TASK ITEM
Each line starting at the one that contains "A Hitching post" and ending at the one that contains "Engineering Workbench </h5>" must be returned exactly, and the rest of the listing is left out.
# # # #
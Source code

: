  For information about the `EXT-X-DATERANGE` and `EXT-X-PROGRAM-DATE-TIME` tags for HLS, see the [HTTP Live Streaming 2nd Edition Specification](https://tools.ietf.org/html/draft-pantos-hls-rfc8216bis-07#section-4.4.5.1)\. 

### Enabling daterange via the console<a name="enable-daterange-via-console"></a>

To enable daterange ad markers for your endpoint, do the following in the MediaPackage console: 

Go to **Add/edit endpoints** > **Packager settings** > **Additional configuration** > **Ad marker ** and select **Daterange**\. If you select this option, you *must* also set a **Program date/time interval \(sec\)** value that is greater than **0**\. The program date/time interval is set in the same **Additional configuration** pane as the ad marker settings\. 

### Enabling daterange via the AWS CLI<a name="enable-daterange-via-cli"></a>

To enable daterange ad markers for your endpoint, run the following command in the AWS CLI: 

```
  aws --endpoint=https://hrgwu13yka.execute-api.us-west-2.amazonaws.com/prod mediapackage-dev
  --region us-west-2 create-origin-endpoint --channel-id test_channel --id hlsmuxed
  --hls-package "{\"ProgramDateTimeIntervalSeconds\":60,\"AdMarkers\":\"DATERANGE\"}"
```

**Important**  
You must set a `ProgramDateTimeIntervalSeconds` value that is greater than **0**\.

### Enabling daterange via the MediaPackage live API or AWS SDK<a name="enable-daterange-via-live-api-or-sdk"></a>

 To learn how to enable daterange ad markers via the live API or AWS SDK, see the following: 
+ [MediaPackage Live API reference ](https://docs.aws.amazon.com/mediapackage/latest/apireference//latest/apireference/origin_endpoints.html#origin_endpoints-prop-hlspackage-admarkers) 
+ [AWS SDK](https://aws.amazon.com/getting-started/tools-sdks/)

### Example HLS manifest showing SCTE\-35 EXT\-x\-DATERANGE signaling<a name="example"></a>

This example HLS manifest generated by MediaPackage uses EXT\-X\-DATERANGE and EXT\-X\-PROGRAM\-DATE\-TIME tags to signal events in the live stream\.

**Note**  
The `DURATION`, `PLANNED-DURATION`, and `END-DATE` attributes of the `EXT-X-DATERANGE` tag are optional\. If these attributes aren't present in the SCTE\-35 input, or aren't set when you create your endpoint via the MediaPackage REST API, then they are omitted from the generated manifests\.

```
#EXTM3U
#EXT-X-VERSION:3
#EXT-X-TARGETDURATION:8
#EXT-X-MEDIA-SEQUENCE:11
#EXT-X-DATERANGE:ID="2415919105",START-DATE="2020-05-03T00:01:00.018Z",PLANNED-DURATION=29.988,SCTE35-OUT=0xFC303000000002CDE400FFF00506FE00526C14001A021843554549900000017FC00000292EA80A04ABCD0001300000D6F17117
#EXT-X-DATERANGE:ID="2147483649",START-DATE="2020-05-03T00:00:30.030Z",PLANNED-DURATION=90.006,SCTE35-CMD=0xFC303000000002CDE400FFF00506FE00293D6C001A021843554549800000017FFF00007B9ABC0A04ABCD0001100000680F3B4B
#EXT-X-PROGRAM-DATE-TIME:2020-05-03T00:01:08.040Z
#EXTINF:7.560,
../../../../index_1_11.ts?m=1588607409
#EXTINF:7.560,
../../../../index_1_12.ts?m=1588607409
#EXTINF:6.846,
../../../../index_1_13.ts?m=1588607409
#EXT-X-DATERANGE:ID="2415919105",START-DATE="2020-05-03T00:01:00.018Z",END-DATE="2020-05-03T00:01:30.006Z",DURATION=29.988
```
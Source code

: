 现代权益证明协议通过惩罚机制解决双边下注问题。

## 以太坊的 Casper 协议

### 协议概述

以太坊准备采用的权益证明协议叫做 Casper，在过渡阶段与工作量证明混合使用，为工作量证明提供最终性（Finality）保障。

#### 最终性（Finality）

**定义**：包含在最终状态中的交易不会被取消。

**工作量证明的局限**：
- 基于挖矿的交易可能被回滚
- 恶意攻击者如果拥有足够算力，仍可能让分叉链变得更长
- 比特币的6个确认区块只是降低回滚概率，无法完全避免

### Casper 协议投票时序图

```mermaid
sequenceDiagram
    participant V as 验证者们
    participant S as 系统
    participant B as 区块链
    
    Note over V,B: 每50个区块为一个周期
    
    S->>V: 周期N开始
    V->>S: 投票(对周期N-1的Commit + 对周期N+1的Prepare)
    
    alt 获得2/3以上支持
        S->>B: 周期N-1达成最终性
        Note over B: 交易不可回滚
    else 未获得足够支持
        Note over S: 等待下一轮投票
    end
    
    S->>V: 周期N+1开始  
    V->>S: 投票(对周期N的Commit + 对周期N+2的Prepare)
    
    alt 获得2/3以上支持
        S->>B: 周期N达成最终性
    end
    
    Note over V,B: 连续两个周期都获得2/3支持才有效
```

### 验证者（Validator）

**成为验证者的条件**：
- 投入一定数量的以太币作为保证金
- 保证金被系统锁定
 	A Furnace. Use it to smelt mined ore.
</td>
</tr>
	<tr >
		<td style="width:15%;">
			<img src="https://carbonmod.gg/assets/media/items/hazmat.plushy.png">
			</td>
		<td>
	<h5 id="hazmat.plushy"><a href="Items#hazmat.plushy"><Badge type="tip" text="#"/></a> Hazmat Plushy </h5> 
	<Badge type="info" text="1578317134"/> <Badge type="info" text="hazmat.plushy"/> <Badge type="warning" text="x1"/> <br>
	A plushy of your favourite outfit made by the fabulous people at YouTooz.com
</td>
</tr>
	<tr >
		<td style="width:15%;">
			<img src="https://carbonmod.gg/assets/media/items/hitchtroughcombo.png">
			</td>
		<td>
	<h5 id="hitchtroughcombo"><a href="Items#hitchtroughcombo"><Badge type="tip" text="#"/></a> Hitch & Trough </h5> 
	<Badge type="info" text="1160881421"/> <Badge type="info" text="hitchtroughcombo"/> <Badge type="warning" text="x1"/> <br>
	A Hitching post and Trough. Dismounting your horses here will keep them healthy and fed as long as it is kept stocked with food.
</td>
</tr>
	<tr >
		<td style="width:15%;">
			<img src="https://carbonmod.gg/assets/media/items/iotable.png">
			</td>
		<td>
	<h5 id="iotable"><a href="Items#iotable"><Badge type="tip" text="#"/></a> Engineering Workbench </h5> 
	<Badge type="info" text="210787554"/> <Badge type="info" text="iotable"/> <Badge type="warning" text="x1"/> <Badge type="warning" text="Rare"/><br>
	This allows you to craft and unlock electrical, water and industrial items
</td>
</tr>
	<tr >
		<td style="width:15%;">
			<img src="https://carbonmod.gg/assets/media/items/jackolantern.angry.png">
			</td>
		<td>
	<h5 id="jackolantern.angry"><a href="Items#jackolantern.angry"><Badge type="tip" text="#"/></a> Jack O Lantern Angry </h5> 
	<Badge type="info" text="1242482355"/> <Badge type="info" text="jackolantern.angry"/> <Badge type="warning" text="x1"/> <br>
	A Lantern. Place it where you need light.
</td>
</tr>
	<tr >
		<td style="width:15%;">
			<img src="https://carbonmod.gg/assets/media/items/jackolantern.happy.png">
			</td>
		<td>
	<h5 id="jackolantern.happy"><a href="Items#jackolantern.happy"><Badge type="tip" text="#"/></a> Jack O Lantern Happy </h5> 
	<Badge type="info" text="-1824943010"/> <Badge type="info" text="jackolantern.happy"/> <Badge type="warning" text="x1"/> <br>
# # # #
WORKED SOLUTION
	A Hitching post and Trough. Dismounting your horses here will keep them healthy and fed as long as it is kept stocked with food.
</td>
</tr>
	<tr >
		<td style="width:15%;">
			<img src="https://carbonmod.gg/assets/media/items/iotable.png">
			</td>
		<td>
	<h5 id="iotable"><a href="Items#iotable"><Badge type="tip" text="#"/></a> Engineering Workbench </h5> 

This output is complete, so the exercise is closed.